Three of the four were found guilty of buying or using clenbuterol. Qauqau-Dodds was found guilty of possession and use of metandienone, another banned substance.
Sorensen told NewstalkZB that he believed “all four of them knew it was wrong”.
In a wide-ranging interview, he said Drug Free Sport New Zealand had told NZR to expect more doping charges against Kiwi rugby players.
“It’s massively disappointing. We knew it was coming as Drug Free Sport gave us a heads up some time ago that it was coming.
“We’ve been told there are more [rugby players] to follow.”
NZR had not been told what level the players were involved in because the DFSNZ inquiries were confidential, he said.
“We are pretty confident – though I can’t say that with total belief – we are not going to be talking about Super Rugby players, All Blacks or Black Ferns.
“Then again Zoey was a Black Fern back in 2012 and the [drug] education that she received obviously didn’t get through.”
Sorensen said it could be “incredibly damaging” to New Zealand rugby’s international media image if a high profile player was involved.
“If they put a picture of Zoey in her Black Ferns uniform with a headline overseas ‘women All Black busted for doping’ it’s a terrible story.

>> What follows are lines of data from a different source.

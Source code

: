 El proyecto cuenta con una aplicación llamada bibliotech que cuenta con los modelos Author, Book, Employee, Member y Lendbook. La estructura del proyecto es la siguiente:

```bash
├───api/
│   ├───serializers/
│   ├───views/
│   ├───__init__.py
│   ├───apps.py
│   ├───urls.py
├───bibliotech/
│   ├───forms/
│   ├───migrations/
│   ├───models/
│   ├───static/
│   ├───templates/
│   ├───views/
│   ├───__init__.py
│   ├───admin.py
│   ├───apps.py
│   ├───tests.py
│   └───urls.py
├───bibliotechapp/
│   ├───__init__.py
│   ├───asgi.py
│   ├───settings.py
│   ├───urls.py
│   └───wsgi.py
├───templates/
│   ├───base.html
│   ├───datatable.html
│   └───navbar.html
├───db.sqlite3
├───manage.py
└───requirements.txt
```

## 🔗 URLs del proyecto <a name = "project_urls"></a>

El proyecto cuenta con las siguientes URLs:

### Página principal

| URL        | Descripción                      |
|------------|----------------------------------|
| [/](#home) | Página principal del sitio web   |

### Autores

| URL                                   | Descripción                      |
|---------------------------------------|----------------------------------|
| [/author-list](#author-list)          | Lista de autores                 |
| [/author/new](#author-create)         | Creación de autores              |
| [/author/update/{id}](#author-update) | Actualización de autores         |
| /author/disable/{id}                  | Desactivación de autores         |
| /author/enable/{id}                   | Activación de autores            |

He said more bans – “and there’s going to be to follow, unfortunately”, also “darkens the image of players who have gone before them in the black jersey”.
“You often wonder about what massive shakeups it can have on a commercial profile. When does a sponsor want to walk away or when do mums and dads stop their children playing the sport because of on field and off field performance enhancing and illicit drugs.
“It’s something in me that’s hard to measure. But, having said that, the cynic in me says we still have major sports organisations like Fifa and the Olympic sports continue by supported by huge multinational organisations.”
Sorensen told NewstalkZB that NZR would “still have to dealt with confidentiality” if a contracted employee was involved.
“I might be sitting here in a few months saying we can’t divulge the name of that person.”
NZR does not have drug testing regimes for players below Mitre 10 Cup level.
“Our concern is the 155,000 or more weekend warriors that are not in the high performance side of the game who can purchase stuff after being told by their mates that it makes them slimmer, fitter or faster. We haven’t even started educating those 155,000, that’s our challenge.”
While Sorensen was confident the New Zealand game was generally clean, he “would not be arrogant enough to say that none of our men or women are taking nothing”.
He would like to think contracted players would not be “naive enough to throw away a decent career for the sake of the loss of a few kilos or a bit more strength”.
Sorensen said NZR had “put a lot of effort” into drug testing and education.
“We have people at the Super Rugby and Mitre 10 Cup clubs who are designated drug officials… Every single substance they are given is batch tested.
“We are trying very hard in that regard… but I don’t think you could ever say never, could you?”